Your answer should consist of each line from the data below that contains "master".
***
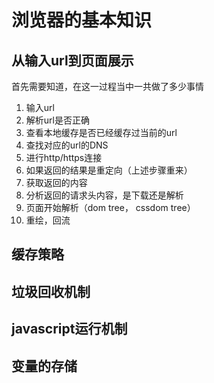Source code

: # 浏览器的基本知识

## 从输入url到页面展示

首先需要知道，在这一过程当中一共做了多少事情

1. 输入url
2. 解析url是否正确
3. 查看本地缓存是否已经缓存过当前的url
4. 查找对应的url的DNS
5. 进行http/https连接
6. 如果返回的结果是重定向（上述步骤重来）
7. 获取返回的内容
8. 分析返回的请求头内容，是下载还是解析
9. 页面开始解析（dom tree， cssdom tree）
10. 重绘，回流

## 缓存策略

## 垃圾回收机制

## javascript运行机制

## 变量的存储
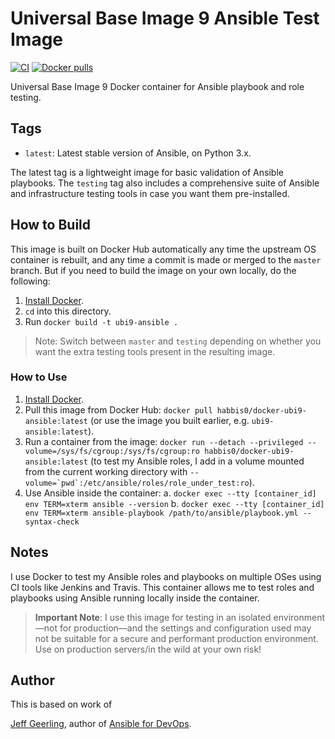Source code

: # Universal Base Image 9 Ansible Test Image

[![CI](https://github.com/habbis/docker-ubi9-ansible/workflows/Build/badge.svg?branch=main&event=push)](https://github.com/habbis/docker-ubi9-ansible) [![Docker pulls](https://img.shields.io/docker/pulls/habbis0/docker-ubi9-ansible)](https://hub.docker.com/r/habbis0/docker-ubi9-ansible/)

Universal Base Image 9 Docker container for Ansible playbook and role testing.

## Tags

  - `latest`: Latest stable version of Ansible, on Python 3.x.

The latest tag is a lightweight image for basic validation of Ansible playbooks. The `testing` tag also includes a comprehensive suite of Ansible and infrastructure testing tools in case you want them pre-installed.

## How to Build

This image is built on Docker Hub automatically any time the upstream OS container is rebuilt, and any time a commit is made or merged to the `master` branch. But if you need to build the image on your own locally, do the following:

  1. [Install Docker](https://docs.docker.com/engine/installation/).
  2. `cd` into this directory.
  3. Run `docker build -t ubi9-ansible .`

> Note: Switch between `master` and `testing` depending on whether you want the extra testing tools present in the resulting image.

### How to Use

  1. [Install Docker](https://docs.docker.com/engine/installation/).
  2. Pull this image from Docker Hub: `docker pull habbis0/docker-ubi9-ansible:latest` (or use the image you built earlier, e.g. `ubi9-ansible:latest`).
  3. Run a container from the image: `docker run --detach --privileged --volume=/sys/fs/cgroup:/sys/fs/cgroup:ro habbis0/docker-ubi9-ansible:latest` (to test my Ansible roles, I add in a volume mounted from the current working directory with ``--volume=`pwd`:/etc/ansible/roles/role_under_test:ro``).
  4. Use Ansible inside the container:
    a. `docker exec --tty [container_id] env TERM=xterm ansible --version`
    b. `docker exec --tty [container_id] env TERM=xterm ansible-playbook /path/to/ansible/playbook.yml --syntax-check`

## Notes

I use Docker to test my Ansible roles and playbooks on multiple OSes using CI tools like Jenkins and Travis. This container allows me to test roles and playbooks using Ansible running locally inside the container.

> **Important Note**: I use this image for testing in an isolated environment—not for production—and the settings and configuration used may not be suitable for a secure and performant production environment. Use on production servers/in the wild at your own risk!

## Author

This is based on work of

 [Jeff Geerling](https://www.jeffgeerling.com/), author of [Ansible for DevOps](https://www.ansiblefordevops.com/).

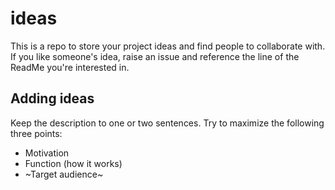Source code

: # ideas

This is a repo to store your project ideas and find people to collaborate with. If you like someone's idea, raise an issue and reference the line of the ReadMe you're interested in.

## Adding ideas
Keep the description to one or two sentences. Try to maximize the following three points:
- Motivation
- Function (how it works)
- ~Target audience~

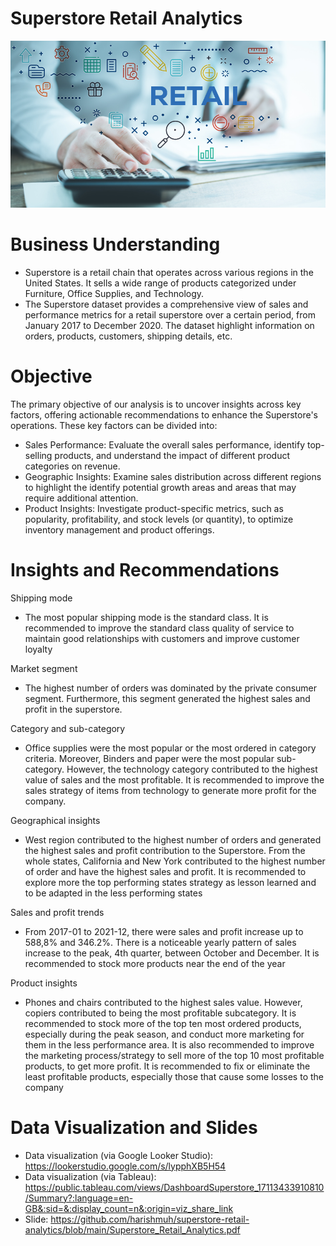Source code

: # Superstore Retail Analytics

![retail](https://github.com/harishmuh/superstore-retail-analytics/blob/main/retail1.PNG?raw=true)

# Business Understanding
* Superstore is a retail chain that operates across various regions in the United States. It sells a wide range of products categorized under Furniture, Office Supplies, and Technology.
* The Superstore dataset provides a comprehensive view of sales and performance metrics for a retail superstore over a certain period, from January 2017 to December 2020. The dataset highlight information on orders, products, customers, shipping details, etc.

# Objective

The primary objective of our analysis is to uncover insights across key factors, offering actionable recommendations to enhance the Superstore's operations. These key factors can be divided into:
* Sales Performance: Evaluate the overall sales performance, identify top-selling products, and understand the impact of different product categories on revenue.
* Geographic Insights: Examine sales distribution across different regions to highlight the identify potential growth areas and areas that may require additional attention.
* Product Insights: Investigate product-specific metrics, such as popularity, profitability, and stock levels (or quantity), to optimize inventory management and product offerings.

  
# Insights and Recommendations

Shipping mode
* The most popular shipping mode is the standard class. It is recommended to improve the standard class quality of service to maintain good relationships with customers and improve customer loyalty

Market segment
* The highest number of orders was dominated by the private consumer segment. Furthermore, this segment generated the highest sales and profit in the superstore.

Category and sub-category
* Office supplies were the most popular or the most ordered in category criteria. Moreover, Binders and paper were the most popular sub-category. However, the technology category contributed to the highest value of sales and the most profitable. It is recommended to improve the sales strategy of items from technology to generate more profit for the company.

Geographical insights
* West region contributed to the highest number of orders and generated the highest sales and profit contribution to the Superstore. From the whole states, California and New York contributed to the highest number of order and have the highest sales and profit. It is recommended to explore more the top performing states strategy as lesson learned and to be adapted in the less performing states

Sales and profit trends
* From 2017-01 to 2021-12, there were sales and profit increase up to 588,8% and 346.2%. There is a noticeable yearly pattern of sales increase to the peak, 4th quarter, between October and December. It is recommended to stock more products near the end of the year

Product insights
* Phones and chairs contributed to the highest sales value. However, copiers contributed to being the most profitable subcategory. It is recommended to stock more of the top ten most ordered products, especially during the peak season, and conduct more marketing for them in the less performance area. It is also recommended to improve the marketing process/strategy to sell more of the top 10 most profitable products, to get more profit. It is recommended to fix or eliminate the least profitable products, especially those that cause some losses to the company

# Data Visualization and Slides

* Data visualization (via Google Looker Studio): https://lookerstudio.google.com/s/lypphXB5H54
* Data visualization (via Tableau): https://public.tableau.com/views/DashboardSuperstore_17113433910810/Summary?:language=en-GB&:sid=&:display_count=n&:origin=viz_share_link
* Slide: https://github.com/harishmuh/superstore-retail-analytics/blob/main/Superstore_Retail_Analytics.pdf 
  
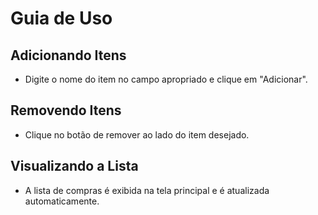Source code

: # Guia de Uso

## Adicionando Itens
- Digite o nome do item no campo apropriado e clique em "Adicionar".

## Removendo Itens
- Clique no botão de remover ao lado do item desejado.

## Visualizando a Lista
- A lista de compras é exibida na tela principal e é atualizada automaticamente.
***
• **SOLUTION TO THIS TASK**:
This image is built on Docker Hub automatically any time the upstream OS container is rebuilt, and any time a commit is made or merged to the `master` branch. But if you need to build the image on your own locally, do the following:
> Note: Switch between `master` and `testing` depending on whether you want the extra testing tools present in the resulting image.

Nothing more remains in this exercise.